### DATA
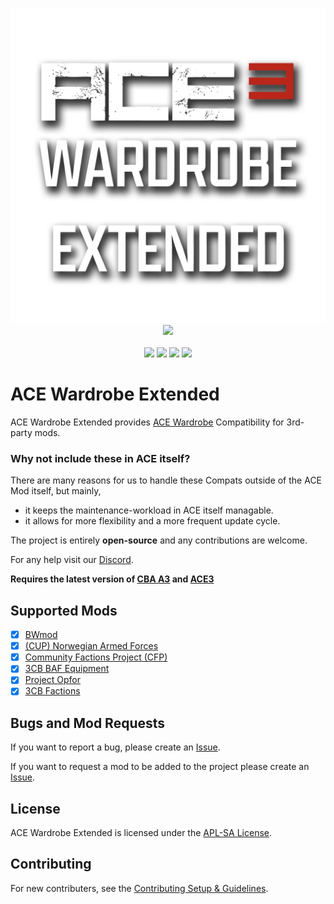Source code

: <p align="center">
    <a href="https://steamcommunity.com/sharedfiles/filedetails/?id=3595979374"><img src="https://github.com/CVO-Org/ace-wardrobe-extended/blob/main/extras/assets/logo-no-bg.png" width="512"></a>
    </br>
    <a href="https://steamcommunity.com/sharedfiles/filedetails/?id=3595979374"><img src="https://img.shields.io/steam/subscriptions/3595979374?style=for-the-badge&logo=steam&label=Steam%20Workshop&color=%23690000"></a>
    </br>
    </br>
    <a href="https://github.com/CVO-Org/ace-wardrobe-extended/blob/main/LICENSE">               <img src="https://img.shields.io/badge/License-APLSA-red?style=flat-square"></a>
    <a href="https://github.com/CVO-Org/ace-wardrobe-extended/issues">                          <img src="https://img.shields.io/github/issues-raw/OverlordZorn/ace-wardrobe-extended.svg?style=flat-square&label=Issues"></a>
    <a href="https://github.com/CVO-Org/ace-wardrobe-extended/actions/workflows/validate_hemtt.yml">     <img src="https://img.shields.io/github/actions/workflow/status/OverlordZorn/ace-wardrobe-extended/validate_hemtt.yml?style=flat-square&label=HEMTT"></a>
    <a href="https://github.com/CVO-Org/ace-wardrobe-extended/actions/workflows/validate_config.yml">  <img src="https://img.shields.io/github/actions/workflow/status/OverlordZorn/ace-wardrobe-extended/validate_config.yml?style=flat-square&label=Validate"></a>
</p>

# ACE Wardrobe Extended

ACE Wardrobe Extended provides [ACE Wardrobe](https://ace3.acemod.org/wiki/framework/wardrobe-framework) Compatibility for 3rd-party mods.

### Why not include these in ACE itself?
There are many reasons for us to handle these Compats outside of the ACE Mod itself, but mainly,
- it keeps the maintenance-workload in ACE itself managable.
- it allows for more flexibility and a more frequent update cycle.

The project is entirely **open-source** and any contributions are welcome.

For any help visit our [Discord](https://discord.gg/cQ7dSwRcVd).

**Requires the latest version of [CBA A3](https://github.com/CBATeam/CBA_A3/releases/latest) and [ACE3](https://github.com/acemod/ACE3/releases/latest)**

## Supported Mods

- [X] [BWmod](https://steamcommunity.com/sharedfiles/filedetails/?id=1200127537)
- [x] [(CUP) Norwegian Armed Forces](https://steamcommunity.com/sharedfiles/filedetails/?id=3333292879)
- [x] [Community Factions Project (CFP)](https://steamcommunity.com/sharedfiles/filedetails/?id=1369691841)
- [x] [3CB BAF Equipment](https://steamcommunity.com/sharedfiles/filedetails/?id=893328083)
- [x] [Project Opfor](https://steamcommunity.com/sharedfiles/filedetails/?id=735566597)
- [x] [3CB Factions](https://steamcommunity.com/sharedfiles/filedetails/?id=1673456286)

## Bugs and Mod Requests

If you want to report a bug, please create an [Issue](https://github.com/CVO-Org/ace-wardrobe-extended/issues).

If you want to request a mod to be added to the project please create an [Issue](https://github.com/CVO-Org/ace-wardrobe-extended/issues).

## License

ACE Wardrobe Extended is licensed under the [APL-SA License](./LICENSE).

## Contributing

For new contributers, see the [Contributing Setup & Guidelines](./.github/CONTRIBUTING.md).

### WHAT YOU SHOULD DO
Write out exactly the lines from the one containing "There are many" through the end of the data, both included. Add nothing else.

### RESPONSE
There are many reasons for us to handle these Compats outside of the ACE Mod itself, but mainly,
- it keeps the maintenance-workload in ACE itself managable.
- it allows for more flexibility and a more frequent update cycle.

The project is entirely **open-source** and any contributions are welcome.

For any help visit our [Discord](https://discord.gg/cQ7dSwRcVd).

**Requires the latest version of [CBA A3](https://github.com/CBATeam/CBA_A3/releases/latest) and [ACE3](https://github.com/acemod/ACE3/releases/latest)**

## Supported Mods

- [X] [BWmod](https://steamcommunity.com/sharedfiles/filedetails/?id=1200127537)
- [x] [(CUP) Norwegian Armed Forces](https://steamcommunity.com/sharedfiles/filedetails/?id=3333292879)
- [x] [Community Factions Project (CFP)](https://steamcommunity.com/sharedfiles/filedetails/?id=1369691841)
- [x] [3CB BAF Equipment](https://steamcommunity.com/sharedfiles/filedetails/?id=893328083)
- [x] [Project Opfor](https://steamcommunity.com/sharedfiles/filedetails/?id=735566597)
- [x] [3CB Factions](https://steamcommunity.com/sharedfiles/filedetails/?id=1673456286)

## Bugs and Mod Requests

If you want to report a bug, please create an [Issue](https://github.com/CVO-Org/ace-wardrobe-extended/issues).

If you want to request a mod to be added to the project please create an [Issue](https://github.com/CVO-Org/ace-wardrobe-extended/issues).

## License

ACE Wardrobe Extended is licensed under the [APL-SA License](./LICENSE).

## Contributing

For new contributers, see the [Contributing Setup & Guidelines](./.github/CONTRIBUTING.md).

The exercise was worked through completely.